Find the lines of the material below that include the string "create", then copy each one.
═══ Dataset records ═══
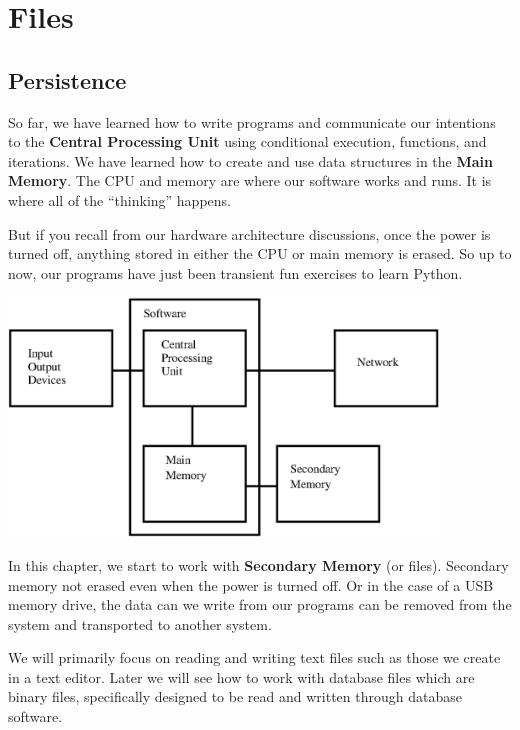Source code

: \documentclass[10pt]{book}
\begin{document}
\chapter{Files}



\section{Persistence}


So far, we have learned how to write programs and communicate 
our intentions to the {\bf Central Processing Unit} using conditional
execution, functions, and iterations.  We have learned how to 
create and use data structures in the {\bf Main Memory}.  The CPU 
and memory are where our software works and runs.  It is where 
all of the ``thinking'' happens.  

But if you recall from our hardware architecture discussions,
once the power is turned off, anything stored in either
the CPU or main memory is erased.  So up to now, our
programs have just been transient fun exercises to learn Python.

\beforefig
\centerline{\includegraphics[height=2.50in]{figs2/arch3.eps}}
\afterfig

In this chapter, we start to work with {\bf Secondary Memory} 
(or files).
Secondary memory not erased even when the power is turned off.  
Or in the case of a USB memory drive, the
data can we write from our programs can be removed from the 
system and transported to another system.

We will primarily focus on reading and writing text files such as 
those we create in a text editor.  Later we will see how to work
with database files which are binary files, specifically designed to be read
and written through database software.
\end{document}
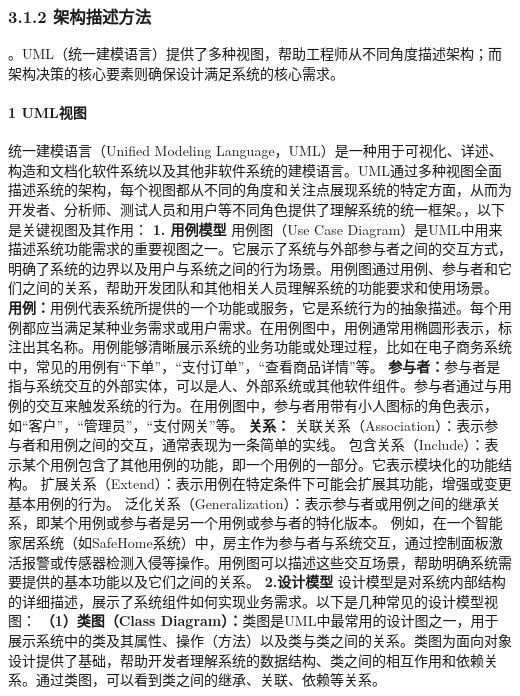 \subsubsection{3.1.2 架构描述方法}\label{ux67b6ux6784ux63cfux8ff0ux65b9ux6cd5}
。UML（统一建模语言）提供了多种视图，帮助工程师从不同角度描述架构；而架构决策的核心要素则确保设计满足系统的核心需求。 \paragraph{1 UML视图}\label{umlux89c6ux56fe} 统一建模语言（Unified
Modeling
Language，UML）是一种用于可视化、详述、构造和文档化软件系统以及其他非软件系统的建模语言。UML通过多种视图全面描述系统的架构，每个视图都从不同的角度和关注点展现系统的特定方面，从而为开发者、分析师、测试人员和用户等不同角色提供了理解系统的统一框架。，以下是关键视图及其作用：
\textbf{1. 用例模型} 用例图（Use Case
Diagram）是UML中用来描述系统功能需求的重要视图之一。它展示了系统与外部参与者之间的交互方式，明确了系统的边界以及用户与系统之间的行为场景。用例图通过用例、参与者和它们之间的关系，帮助开发团队和其他相关人员理解系统的功能要求和使用场景。
\textbf{用例：}用例代表系统所提供的一个功能或服务，它是系统行为的抽象描述。每个用例都应当满足某种业务需求或用户需求。在用例图中，用例通常用椭圆形表示，标注出其名称。用例能够清晰展示系统的业务功能或处理过程，比如在电子商务系统中，常见的用例有``下单''，``支付订单''，``查看商品详情''等。
\textbf{参与者：}参与者是指与系统交互的外部实体，可以是人、外部系统或其他软件组件。参与者通过与用例的交互来触发系统的行为。在用例图中，参与者用带有小人图标的角色表示，如``客户''，``管理员''，``支付网关''等。
\textbf{关系：} 关联关系（Association）：表示参与者和用例之间的交互，通常表现为一条简单的实线。 包含关系（Include）：表示某个用例包含了其他用例的功能，即一个用例的一部分。它表示模块化的功能结构。
扩展关系（Extend）：表示用例在特定条件下可能会扩展其功能，增强或变更基本用例的行为。 泛化关系（Generalization）：表示参与者或用例之间的继承关系，即某个用例或参与者是另一个用例或参与者的特化版本。
例如，在一个智能家居系统（如SafeHome系统）中，房主作为参与者与系统交互，通过控制面板激活报警或传感器检测入侵等操作。用例图可以描述这些交互场景，帮助明确系统需要提供的基本功能以及它们之间的关系。 \textbf{2.设计模型}
设计模型是对系统内部结构的详细描述，展示了系统组件如何实现业务需求。以下是几种常见的设计模型视图： \textbf{（1）类图（Class
Diagram）：}类图是UML中最常用的设计图之一，用于展示系统中的类及其属性、操作（方法）以及类与类之间的关系。类图为面向对象设计提供了基础，帮助开发者理解系统的数据结构、类之间的相互作用和依赖关系。通过类图，可以看到类之间的继承、关联、依赖等关系。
═══
#### Written response
create and use data structures in the {\bf Main Memory}.  The CPU 
those we create in a text editor.  Later we will see how to work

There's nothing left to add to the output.